In the meantime, things declined further. In 2015 one of the librarians was physically assaulted by a transient. People complained to the library and the city council. They demanded solutions. (http://www.thenewstribune.com/news/local/article25914067.html)
       Although that was years ago, I was still a little on edge when I entered the library today. First of all, there was no smell. That was a good sign.


   The tall shelves that used to hold the video section near the children’s area were gone. It opened up the children’s section making it more visible and therefore safer for the kids. A scaled down video section was upstairs.
   I had no problem finding the Updike book in the fiction section upstairs. In fact, I found an edition that has his first three books all in one. Nobody was sitting (or sleeping) in the chairs by the fireplace which was turned off. 
There were fewer magazines in the periodical section. There were also fewer quilting books which had been moved to a more visible area. (At the Pierce County library, so many quilt books had pages torn out, or were stolen that many years ago they started holding those books in the back and you had to request them.)

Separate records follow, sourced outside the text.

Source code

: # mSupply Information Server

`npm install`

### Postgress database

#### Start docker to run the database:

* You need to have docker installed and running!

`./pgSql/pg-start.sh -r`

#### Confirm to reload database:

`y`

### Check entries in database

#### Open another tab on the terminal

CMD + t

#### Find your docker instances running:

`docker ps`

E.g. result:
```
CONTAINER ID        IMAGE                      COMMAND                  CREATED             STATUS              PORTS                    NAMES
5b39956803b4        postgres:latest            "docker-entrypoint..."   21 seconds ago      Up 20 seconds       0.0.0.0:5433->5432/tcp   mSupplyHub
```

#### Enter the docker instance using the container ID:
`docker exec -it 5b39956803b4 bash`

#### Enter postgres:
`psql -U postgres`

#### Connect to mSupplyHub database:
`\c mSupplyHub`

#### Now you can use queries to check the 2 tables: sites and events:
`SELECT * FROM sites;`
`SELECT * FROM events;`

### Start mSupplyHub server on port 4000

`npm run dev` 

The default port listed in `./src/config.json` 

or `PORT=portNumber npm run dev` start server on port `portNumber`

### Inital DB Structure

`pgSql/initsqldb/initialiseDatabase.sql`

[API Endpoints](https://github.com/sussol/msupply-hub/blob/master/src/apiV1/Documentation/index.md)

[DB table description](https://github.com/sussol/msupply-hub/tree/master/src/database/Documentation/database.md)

     On the men’s restroom door was a sign stating that the door had to be left open at all times. Students were quietly studying in the teen section and at computers. A library assistant shelving books was happy to direct me to the audio books. The librarians at the circulation desk were bustling. A security guard walked through the rows of shelved books. I did not see a single homeless person behaving badly.
       When I went back downstairs to check out, I realized I didn’t have my library card. I wouldn’t be able to use one of the self-serve kiosks. I asked the librarian if she could look up my account. She did not have a problem finding it. It was inactive. (No surprise there.) She double checked my address and renewed my card asking if I needed her to re-issue it. I assured her that I hadn’t lost it. I knew exactly where it was.
      When I got home, I pulled my library card out of a desk drawer and slipped it back into my wallet.
I also stuck a magnet on my refrigerator with the library hours on it. I plan on visiting the library, my old friend, again. Now for a cup of tea, and turning to the first page of Rabbit, Run.